**EXERCISE PROMPT**
Copy every line of the following data that includes the string "Aquifer".

● ● ●

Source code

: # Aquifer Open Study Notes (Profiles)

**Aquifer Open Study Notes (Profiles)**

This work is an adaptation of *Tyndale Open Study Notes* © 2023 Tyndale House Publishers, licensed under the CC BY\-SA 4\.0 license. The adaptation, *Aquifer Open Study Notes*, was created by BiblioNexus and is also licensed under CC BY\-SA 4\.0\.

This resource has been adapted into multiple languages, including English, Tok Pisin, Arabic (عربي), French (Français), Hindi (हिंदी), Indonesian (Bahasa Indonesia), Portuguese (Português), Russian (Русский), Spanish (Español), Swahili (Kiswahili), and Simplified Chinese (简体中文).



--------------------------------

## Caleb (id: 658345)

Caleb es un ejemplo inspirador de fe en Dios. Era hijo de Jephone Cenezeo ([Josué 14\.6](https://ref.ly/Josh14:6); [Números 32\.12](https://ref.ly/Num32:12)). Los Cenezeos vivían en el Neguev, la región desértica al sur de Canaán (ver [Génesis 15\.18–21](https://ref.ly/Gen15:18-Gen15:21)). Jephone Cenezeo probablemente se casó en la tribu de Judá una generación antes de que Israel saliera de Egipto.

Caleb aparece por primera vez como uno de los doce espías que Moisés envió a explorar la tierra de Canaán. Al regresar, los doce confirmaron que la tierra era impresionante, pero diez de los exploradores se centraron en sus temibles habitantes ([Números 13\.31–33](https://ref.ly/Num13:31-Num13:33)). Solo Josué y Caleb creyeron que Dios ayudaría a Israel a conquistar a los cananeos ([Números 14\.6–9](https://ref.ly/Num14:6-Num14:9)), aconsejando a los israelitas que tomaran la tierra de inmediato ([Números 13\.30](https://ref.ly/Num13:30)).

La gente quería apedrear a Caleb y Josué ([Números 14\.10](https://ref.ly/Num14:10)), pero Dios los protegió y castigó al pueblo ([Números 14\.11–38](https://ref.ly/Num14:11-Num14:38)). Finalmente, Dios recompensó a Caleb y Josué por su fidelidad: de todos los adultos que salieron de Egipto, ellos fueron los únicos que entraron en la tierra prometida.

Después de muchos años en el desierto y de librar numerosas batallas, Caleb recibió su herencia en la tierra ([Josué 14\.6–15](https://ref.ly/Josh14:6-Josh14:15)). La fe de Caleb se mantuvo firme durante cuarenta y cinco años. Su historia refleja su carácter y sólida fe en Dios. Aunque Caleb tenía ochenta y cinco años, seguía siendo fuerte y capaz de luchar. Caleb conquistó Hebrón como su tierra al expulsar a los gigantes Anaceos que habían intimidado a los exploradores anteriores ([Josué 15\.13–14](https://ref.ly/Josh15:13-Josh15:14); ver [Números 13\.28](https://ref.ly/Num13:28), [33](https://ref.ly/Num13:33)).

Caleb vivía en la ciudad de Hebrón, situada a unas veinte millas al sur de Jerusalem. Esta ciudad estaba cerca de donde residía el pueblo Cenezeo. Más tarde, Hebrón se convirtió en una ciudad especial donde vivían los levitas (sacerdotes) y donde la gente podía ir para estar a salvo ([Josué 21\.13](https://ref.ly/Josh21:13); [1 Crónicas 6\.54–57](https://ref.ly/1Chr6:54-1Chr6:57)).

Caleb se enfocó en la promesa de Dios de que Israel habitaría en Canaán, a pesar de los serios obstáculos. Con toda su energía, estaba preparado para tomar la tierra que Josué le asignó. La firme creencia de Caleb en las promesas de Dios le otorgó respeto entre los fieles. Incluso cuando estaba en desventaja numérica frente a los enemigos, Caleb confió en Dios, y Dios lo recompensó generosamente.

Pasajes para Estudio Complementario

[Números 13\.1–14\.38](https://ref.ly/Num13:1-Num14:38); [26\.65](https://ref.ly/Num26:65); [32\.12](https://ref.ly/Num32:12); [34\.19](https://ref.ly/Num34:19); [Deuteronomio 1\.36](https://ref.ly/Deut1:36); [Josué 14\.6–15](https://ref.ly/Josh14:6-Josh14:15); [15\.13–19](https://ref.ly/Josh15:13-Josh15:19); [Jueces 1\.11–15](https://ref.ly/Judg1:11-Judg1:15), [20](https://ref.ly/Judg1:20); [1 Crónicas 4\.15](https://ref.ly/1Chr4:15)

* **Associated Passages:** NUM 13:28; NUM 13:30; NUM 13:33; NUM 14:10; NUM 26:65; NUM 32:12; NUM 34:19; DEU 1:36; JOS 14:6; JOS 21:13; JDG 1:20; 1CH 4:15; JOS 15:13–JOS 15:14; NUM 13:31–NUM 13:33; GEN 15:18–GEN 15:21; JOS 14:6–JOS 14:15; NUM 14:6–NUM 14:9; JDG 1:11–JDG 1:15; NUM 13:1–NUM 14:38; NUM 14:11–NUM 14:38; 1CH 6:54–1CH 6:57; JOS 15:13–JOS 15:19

● ● ●

**ANSWER BELOW**
: # Aquifer Open Study Notes (Profiles)
**Aquifer Open Study Notes (Profiles)**
This work is an adaptation of *Tyndale Open Study Notes* © 2023 Tyndale House Publishers, licensed under the CC BY\-SA 4\.0 license. The adaptation, *Aquifer Open Study Notes*, was created by BiblioNexus and is also licensed under CC BY\-SA 4\.0\.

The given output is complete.